» Task description
Transcribe the data below verbatim from the line with "[Publicação do Projeto](#publicação-do-projeto)" to the line with "## Frontend". Include both of those lines.

» Collected data
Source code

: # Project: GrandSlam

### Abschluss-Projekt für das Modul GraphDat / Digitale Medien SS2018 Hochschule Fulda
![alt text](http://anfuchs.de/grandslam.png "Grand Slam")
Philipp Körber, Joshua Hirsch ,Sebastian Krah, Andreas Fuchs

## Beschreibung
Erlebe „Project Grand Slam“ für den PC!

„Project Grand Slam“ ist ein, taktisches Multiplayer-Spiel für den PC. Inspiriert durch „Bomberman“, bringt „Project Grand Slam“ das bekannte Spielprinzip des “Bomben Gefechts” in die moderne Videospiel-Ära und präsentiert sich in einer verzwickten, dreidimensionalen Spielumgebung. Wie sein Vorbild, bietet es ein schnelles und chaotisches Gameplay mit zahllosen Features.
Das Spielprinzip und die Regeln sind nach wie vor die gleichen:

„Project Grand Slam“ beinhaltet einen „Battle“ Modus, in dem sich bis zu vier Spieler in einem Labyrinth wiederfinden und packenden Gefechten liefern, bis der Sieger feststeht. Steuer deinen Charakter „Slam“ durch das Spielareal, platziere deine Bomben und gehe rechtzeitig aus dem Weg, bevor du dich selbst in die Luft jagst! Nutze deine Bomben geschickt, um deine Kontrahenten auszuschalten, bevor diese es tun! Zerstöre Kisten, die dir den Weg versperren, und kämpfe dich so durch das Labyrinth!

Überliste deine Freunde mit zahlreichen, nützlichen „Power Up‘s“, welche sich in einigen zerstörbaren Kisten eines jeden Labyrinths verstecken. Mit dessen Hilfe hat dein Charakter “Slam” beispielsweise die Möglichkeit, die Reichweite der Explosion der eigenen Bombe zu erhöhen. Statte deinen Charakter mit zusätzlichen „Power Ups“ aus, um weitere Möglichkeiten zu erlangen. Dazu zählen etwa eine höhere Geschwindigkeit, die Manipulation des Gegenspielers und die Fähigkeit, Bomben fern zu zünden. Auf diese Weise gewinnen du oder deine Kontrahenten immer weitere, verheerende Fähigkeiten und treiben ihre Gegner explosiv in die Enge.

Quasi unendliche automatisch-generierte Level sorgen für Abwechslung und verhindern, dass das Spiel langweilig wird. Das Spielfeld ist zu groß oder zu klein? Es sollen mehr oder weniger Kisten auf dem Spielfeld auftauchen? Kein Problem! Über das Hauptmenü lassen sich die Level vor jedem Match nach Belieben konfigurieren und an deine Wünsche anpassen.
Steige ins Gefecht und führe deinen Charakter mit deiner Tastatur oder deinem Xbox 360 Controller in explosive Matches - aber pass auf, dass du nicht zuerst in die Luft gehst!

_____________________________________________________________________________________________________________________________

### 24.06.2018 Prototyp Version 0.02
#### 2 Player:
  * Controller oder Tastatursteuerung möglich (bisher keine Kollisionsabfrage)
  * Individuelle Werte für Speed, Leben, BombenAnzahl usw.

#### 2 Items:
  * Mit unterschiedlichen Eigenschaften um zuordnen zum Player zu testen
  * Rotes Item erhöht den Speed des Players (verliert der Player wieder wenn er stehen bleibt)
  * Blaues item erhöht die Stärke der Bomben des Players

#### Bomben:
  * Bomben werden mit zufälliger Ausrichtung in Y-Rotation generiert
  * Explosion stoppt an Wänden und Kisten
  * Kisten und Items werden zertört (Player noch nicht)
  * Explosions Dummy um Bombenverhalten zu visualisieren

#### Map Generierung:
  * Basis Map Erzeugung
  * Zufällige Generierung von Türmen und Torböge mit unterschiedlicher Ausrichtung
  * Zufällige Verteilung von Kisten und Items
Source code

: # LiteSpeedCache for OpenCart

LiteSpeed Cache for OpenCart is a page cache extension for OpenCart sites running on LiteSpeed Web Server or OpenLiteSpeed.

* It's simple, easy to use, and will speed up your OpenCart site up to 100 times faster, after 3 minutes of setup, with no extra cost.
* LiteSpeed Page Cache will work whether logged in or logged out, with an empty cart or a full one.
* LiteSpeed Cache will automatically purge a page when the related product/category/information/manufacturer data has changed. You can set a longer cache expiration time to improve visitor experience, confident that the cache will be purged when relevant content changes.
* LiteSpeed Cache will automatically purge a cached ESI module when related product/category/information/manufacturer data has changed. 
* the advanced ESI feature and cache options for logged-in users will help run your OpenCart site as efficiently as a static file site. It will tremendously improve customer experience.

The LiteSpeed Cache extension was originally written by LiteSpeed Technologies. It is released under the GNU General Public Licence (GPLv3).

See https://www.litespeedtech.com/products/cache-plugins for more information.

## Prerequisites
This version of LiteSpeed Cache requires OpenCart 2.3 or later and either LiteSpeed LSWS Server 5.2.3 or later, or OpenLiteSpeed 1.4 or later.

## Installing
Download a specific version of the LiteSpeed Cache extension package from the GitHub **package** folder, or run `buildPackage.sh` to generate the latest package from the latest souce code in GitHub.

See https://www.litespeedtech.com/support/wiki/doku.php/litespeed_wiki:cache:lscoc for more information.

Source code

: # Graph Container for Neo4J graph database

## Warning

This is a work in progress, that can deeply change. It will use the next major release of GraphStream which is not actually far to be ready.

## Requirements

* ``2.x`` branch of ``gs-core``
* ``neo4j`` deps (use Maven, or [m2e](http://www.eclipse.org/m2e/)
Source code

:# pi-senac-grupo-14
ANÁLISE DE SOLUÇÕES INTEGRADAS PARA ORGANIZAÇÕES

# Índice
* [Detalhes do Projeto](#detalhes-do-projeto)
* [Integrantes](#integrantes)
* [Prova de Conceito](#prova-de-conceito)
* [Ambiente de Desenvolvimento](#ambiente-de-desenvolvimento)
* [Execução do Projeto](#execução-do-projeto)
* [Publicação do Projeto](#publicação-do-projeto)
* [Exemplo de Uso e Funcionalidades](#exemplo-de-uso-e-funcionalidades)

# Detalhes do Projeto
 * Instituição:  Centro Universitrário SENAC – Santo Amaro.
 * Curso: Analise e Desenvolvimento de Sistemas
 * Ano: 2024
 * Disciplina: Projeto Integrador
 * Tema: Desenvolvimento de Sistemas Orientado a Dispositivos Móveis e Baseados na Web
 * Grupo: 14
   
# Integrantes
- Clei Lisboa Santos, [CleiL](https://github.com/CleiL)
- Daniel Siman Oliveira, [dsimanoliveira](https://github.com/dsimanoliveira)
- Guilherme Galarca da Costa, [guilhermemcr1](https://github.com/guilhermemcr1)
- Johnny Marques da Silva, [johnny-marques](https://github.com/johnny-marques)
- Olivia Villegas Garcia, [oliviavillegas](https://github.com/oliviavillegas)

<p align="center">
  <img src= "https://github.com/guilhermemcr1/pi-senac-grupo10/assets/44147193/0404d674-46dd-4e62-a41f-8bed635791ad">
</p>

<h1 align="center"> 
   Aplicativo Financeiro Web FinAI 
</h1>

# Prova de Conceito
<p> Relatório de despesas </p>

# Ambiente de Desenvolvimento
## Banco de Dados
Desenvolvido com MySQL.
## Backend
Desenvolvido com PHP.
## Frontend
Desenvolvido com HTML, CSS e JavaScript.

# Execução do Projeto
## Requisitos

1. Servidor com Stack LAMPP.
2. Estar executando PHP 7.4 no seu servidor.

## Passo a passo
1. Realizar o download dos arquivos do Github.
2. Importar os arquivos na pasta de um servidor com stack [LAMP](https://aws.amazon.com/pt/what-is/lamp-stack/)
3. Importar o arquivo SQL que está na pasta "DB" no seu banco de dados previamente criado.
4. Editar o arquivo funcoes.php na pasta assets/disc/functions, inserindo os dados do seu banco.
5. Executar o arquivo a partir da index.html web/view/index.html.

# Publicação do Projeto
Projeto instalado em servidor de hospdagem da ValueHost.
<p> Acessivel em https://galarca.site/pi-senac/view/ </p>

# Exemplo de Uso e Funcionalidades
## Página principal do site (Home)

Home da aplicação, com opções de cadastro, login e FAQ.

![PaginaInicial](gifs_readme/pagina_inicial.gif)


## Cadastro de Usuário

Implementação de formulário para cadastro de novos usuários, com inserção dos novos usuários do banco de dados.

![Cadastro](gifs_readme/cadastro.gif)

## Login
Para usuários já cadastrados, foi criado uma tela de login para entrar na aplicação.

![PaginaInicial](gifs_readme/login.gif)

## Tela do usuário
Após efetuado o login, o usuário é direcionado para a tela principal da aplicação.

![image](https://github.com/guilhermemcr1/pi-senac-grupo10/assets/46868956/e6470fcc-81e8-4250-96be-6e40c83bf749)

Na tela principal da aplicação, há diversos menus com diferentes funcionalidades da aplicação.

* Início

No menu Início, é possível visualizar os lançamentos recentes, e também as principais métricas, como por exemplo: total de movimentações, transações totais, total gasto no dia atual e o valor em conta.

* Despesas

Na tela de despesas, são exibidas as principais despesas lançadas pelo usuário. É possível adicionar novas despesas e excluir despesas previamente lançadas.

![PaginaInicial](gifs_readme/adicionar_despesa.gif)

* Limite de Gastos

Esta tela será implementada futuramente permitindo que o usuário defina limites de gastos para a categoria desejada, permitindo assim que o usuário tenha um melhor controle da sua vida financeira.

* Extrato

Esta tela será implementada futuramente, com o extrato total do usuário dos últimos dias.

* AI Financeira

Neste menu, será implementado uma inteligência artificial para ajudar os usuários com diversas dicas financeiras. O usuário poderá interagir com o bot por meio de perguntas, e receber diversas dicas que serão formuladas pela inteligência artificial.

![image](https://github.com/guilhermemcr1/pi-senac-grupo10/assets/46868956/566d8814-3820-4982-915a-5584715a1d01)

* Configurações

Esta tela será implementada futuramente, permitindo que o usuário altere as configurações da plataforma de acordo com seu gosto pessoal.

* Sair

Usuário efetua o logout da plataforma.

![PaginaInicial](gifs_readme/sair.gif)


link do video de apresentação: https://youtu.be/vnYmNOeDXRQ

» Answer box
* [Publicação do Projeto](#publicação-do-projeto)
* [Exemplo de Uso e Funcionalidades](#exemplo-de-uso-e-funcionalidades)

# Detalhes do Projeto
 * Instituição:  Centro Universitrário SENAC – Santo Amaro.
 * Curso: Analise e Desenvolvimento de Sistemas
 * Ano: 2024
 * Disciplina: Projeto Integrador
 * Tema: Desenvolvimento de Sistemas Orientado a Dispositivos Móveis e Baseados na Web
 * Grupo: 14
   
# Integrantes
- Clei Lisboa Santos, [CleiL](https://github.com/CleiL)
- Daniel Siman Oliveira, [dsimanoliveira](https://github.com/dsimanoliveira)
- Guilherme Galarca da Costa, [guilhermemcr1](https://github.com/guilhermemcr1)
- Johnny Marques da Silva, [johnny-marques](https://github.com/johnny-marques)
- Olivia Villegas Garcia, [oliviavillegas](https://github.com/oliviavillegas)

<p align="center">
  <img src= "https://github.com/guilhermemcr1/pi-senac-grupo10/assets/44147193/0404d674-46dd-4e62-a41f-8bed635791ad">
</p>

<h1 align="center"> 
   Aplicativo Financeiro Web FinAI 
</h1>

# Prova de Conceito
<p> Relatório de despesas </p>

# Ambiente de Desenvolvimento
## Banco de Dados
Desenvolvido com MySQL.
## Backend
Desenvolvido com PHP.
## Frontend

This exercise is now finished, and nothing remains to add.